A month earlier, Rep. Earl Blumenauer (D-OR) urged the Department of Transportation to reform its cannabis testing policies in light of the difficulty of determining recent use. He cited agency data showing that tens of thousands of truckers and other commercial drivers are penalized for using cannabis and noted that there’s no way to tell whether that use was days or weeks ahead of when they were tested. The congressman told Transportation Secretary Pete Buttigieg that his department “should rapidly reform requirements for testing drivers and returning them to service, as well as develop an accurate test for impairment.”

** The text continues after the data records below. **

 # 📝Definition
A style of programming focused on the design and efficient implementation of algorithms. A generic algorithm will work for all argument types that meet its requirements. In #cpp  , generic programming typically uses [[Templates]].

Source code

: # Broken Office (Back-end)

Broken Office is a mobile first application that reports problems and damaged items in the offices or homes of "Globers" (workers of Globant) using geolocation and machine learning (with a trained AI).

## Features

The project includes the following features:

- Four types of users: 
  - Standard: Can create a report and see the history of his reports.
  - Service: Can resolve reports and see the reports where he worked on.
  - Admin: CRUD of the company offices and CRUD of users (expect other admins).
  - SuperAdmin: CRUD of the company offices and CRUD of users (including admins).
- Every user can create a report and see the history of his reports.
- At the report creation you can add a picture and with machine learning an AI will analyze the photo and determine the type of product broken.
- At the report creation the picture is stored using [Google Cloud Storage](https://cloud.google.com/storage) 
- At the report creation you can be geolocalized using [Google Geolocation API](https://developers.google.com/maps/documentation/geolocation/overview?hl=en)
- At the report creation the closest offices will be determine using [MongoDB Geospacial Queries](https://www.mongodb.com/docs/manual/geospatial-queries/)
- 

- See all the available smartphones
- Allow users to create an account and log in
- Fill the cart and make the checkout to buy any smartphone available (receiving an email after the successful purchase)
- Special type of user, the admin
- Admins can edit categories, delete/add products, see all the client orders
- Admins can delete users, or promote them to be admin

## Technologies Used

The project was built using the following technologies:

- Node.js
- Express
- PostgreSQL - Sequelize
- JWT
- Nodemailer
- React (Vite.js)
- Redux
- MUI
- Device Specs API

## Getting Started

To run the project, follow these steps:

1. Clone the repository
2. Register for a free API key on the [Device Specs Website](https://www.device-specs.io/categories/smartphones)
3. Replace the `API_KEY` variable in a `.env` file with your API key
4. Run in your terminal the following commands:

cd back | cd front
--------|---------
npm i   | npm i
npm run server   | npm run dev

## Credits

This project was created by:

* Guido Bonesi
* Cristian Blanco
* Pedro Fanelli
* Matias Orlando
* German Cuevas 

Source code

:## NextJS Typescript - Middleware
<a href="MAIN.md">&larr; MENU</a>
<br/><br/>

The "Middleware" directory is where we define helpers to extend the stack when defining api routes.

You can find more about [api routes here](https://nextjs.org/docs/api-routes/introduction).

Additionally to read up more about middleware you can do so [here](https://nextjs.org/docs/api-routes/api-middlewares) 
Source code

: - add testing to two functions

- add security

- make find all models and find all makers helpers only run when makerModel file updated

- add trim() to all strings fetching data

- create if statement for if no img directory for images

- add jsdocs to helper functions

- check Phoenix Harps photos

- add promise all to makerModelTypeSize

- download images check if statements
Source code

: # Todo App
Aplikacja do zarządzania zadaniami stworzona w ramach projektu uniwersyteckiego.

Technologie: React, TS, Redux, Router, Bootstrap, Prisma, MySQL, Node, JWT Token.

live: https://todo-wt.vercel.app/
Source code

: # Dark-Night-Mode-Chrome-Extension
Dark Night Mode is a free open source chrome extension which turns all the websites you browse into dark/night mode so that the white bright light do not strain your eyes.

Data on highway safety and cannabis legalization is highly contentious, in large part because of the difficulty of accurately measuring the amount of cannabis in a person’s system as well as its impact on driving ability.

A study published in 2019, for example, concluded that those who drive at the legal THC limit—which is typically between two to five nanograms of THC per milliliter of blood—were not statistically more likely to be involved in an accident compared to people who haven’t used marijuana. But other studies have indicated possible increases in highway road deaths following adult-use legalization.

Yet other research has suggested that impaired driving actually goes down after legalization, at least according to self-reported surveys. A report published last year by the research nonprofit RTI International found that people were less likely to drive within three hours of consuming cannabis in states where some form of cannabis was legal. Other research found that auto-insurance premiums decreased in states that legalized medical marijuana.

Experts and advocates have emphasized that evidence isn’t clear on the relationship between THC concentrations in blood and impairment.

The Congressional Research Service in 2019 determined that while “marijuana consumption can affect a person’s response times and motor performance…studies of the impact of marijuana consumption on a driver’s risk of being involved in a crash have produced conflicting results, with some studies finding little or no increased risk of a crash from marijuana usage.”

Another study found that smoking CBD-rich marijuana had “no significant impact” on driving ability, despite the fact that all study participants exceeded the per se limit for THC in their blood.